Supplied data below:

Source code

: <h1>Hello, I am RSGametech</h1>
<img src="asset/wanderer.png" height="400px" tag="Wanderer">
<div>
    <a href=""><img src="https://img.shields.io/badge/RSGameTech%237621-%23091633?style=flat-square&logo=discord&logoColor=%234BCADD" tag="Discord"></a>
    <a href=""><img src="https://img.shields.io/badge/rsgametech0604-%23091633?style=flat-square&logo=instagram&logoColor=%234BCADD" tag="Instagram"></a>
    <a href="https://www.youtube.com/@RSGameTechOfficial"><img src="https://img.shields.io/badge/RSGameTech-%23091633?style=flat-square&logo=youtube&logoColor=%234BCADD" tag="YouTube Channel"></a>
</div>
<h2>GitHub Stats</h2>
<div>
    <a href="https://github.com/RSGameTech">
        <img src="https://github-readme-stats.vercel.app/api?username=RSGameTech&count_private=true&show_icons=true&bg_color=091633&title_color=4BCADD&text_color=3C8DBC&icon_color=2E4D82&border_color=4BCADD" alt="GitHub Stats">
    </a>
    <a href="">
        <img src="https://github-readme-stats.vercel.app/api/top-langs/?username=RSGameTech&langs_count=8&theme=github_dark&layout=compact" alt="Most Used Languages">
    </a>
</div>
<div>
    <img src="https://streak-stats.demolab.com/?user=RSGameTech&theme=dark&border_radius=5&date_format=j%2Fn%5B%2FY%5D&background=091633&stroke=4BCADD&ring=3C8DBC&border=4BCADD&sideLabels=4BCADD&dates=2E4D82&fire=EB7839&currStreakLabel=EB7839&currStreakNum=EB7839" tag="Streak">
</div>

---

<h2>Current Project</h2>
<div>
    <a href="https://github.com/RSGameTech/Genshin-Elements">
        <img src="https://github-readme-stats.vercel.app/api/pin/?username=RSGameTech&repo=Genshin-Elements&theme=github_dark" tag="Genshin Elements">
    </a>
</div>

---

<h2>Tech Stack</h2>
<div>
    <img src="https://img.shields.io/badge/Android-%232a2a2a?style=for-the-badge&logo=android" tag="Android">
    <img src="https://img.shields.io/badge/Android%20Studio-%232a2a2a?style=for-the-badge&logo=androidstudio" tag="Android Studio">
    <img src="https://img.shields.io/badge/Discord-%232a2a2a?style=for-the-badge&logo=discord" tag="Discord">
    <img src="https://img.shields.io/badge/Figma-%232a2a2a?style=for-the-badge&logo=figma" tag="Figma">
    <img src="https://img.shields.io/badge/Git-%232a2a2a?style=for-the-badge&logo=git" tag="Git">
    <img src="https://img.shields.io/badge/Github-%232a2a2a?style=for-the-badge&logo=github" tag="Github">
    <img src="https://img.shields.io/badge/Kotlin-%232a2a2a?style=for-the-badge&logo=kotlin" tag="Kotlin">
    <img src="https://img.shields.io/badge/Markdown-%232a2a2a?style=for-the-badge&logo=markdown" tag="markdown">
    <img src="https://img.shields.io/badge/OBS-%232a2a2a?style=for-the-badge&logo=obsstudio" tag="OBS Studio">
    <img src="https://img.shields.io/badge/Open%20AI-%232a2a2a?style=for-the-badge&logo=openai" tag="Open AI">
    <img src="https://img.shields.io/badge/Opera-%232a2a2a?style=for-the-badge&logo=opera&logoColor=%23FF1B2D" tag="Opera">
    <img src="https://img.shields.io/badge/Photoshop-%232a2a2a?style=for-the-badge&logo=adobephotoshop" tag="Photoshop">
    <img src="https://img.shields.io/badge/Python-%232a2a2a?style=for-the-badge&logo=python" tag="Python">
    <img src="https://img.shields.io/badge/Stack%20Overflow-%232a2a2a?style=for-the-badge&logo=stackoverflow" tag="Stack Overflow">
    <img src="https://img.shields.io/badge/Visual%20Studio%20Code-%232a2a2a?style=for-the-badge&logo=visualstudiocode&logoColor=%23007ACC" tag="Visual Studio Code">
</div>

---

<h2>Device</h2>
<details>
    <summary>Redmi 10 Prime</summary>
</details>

End of Supplied data.

Write the whole listing out again, exactly as it appears above.

Source code

: <h1>Hello, I am RSGametech</h1>
<img src="asset/wanderer.png" height="400px" tag="Wanderer">
<div>
    <a href=""><img src="https://img.shields.io/badge/RSGameTech%237621-%23091633?style=flat-square&logo=discord&logoColor=%234BCADD" tag="Discord"></a>
    <a href=""><img src="https://img.shields.io/badge/rsgametech0604-%23091633?style=flat-square&logo=instagram&logoColor=%234BCADD" tag="Instagram"></a>
    <a href="https://www.youtube.com/@RSGameTechOfficial"><img src="https://img.shields.io/badge/RSGameTech-%23091633?style=flat-square&logo=youtube&logoColor=%234BCADD" tag="YouTube Channel"></a>
</div>
<h2>GitHub Stats</h2>
<div>
    <a href="https://github.com/RSGameTech">
        <img src="https://github-readme-stats.vercel.app/api?username=RSGameTech&count_private=true&show_icons=true&bg_color=091633&title_color=4BCADD&text_color=3C8DBC&icon_color=2E4D82&border_color=4BCADD" alt="GitHub Stats">
    </a>
    <a href="">
        <img src="https://github-readme-stats.vercel.app/api/top-langs/?username=RSGameTech&langs_count=8&theme=github_dark&layout=compact" alt="Most Used Languages">
    </a>
</div>
<div>
    <img src="https://streak-stats.demolab.com/?user=RSGameTech&theme=dark&border_radius=5&date_format=j%2Fn%5B%2FY%5D&background=091633&stroke=4BCADD&ring=3C8DBC&border=4BCADD&sideLabels=4BCADD&dates=2E4D82&fire=EB7839&currStreakLabel=EB7839&currStreakNum=EB7839" tag="Streak">
</div>

---

<h2>Current Project</h2>
<div>
    <a href="https://github.com/RSGameTech/Genshin-Elements">
        <img src="https://github-readme-stats.vercel.app/api/pin/?username=RSGameTech&repo=Genshin-Elements&theme=github_dark" tag="Genshin Elements">
    </a>
</div>

---

<h2>Tech Stack</h2>
<div>
    <img src="https://img.shields.io/badge/Android-%232a2a2a?style=for-the-badge&logo=android" tag="Android">
    <img src="https://img.shields.io/badge/Android%20Studio-%232a2a2a?style=for-the-badge&logo=androidstudio" tag="Android Studio">
    <img src="https://img.shields.io/badge/Discord-%232a2a2a?style=for-the-badge&logo=discord" tag="Discord">
    <img src="https://img.shields.io/badge/Figma-%232a2a2a?style=for-the-badge&logo=figma" tag="Figma">
    <img src="https://img.shields.io/badge/Git-%232a2a2a?style=for-the-badge&logo=git" tag="Git">
    <img src="https://img.shields.io/badge/Github-%232a2a2a?style=for-the-badge&logo=github" tag="Github">
    <img src="https://img.shields.io/badge/Kotlin-%232a2a2a?style=for-the-badge&logo=kotlin" tag="Kotlin">
    <img src="https://img.shields.io/badge/Markdown-%232a2a2a?style=for-the-badge&logo=markdown" tag="markdown">
    <img src="https://img.shields.io/badge/OBS-%232a2a2a?style=for-the-badge&logo=obsstudio" tag="OBS Studio">
    <img src="https://img.shields.io/badge/Open%20AI-%232a2a2a?style=for-the-badge&logo=openai" tag="Open AI">
    <img src="https://img.shields.io/badge/Opera-%232a2a2a?style=for-the-badge&logo=opera&logoColor=%23FF1B2D" tag="Opera">
    <img src="https://img.shields.io/badge/Photoshop-%232a2a2a?style=for-the-badge&logo=adobephotoshop" tag="Photoshop">
    <img src="https://img.shields.io/badge/Python-%232a2a2a?style=for-the-badge&logo=python" tag="Python">
    <img src="https://img.shields.io/badge/Stack%20Overflow-%232a2a2a?style=for-the-badge&logo=stackoverflow" tag="Stack Overflow">
    <img src="https://img.shields.io/badge/Visual%20Studio%20Code-%232a2a2a?style=for-the-badge&logo=visualstudiocode&logoColor=%23007ACC" tag="Visual Studio Code">
</div>

---

<h2>Device</h2>
<details>
    <summary>Redmi 10 Prime</summary>
</details>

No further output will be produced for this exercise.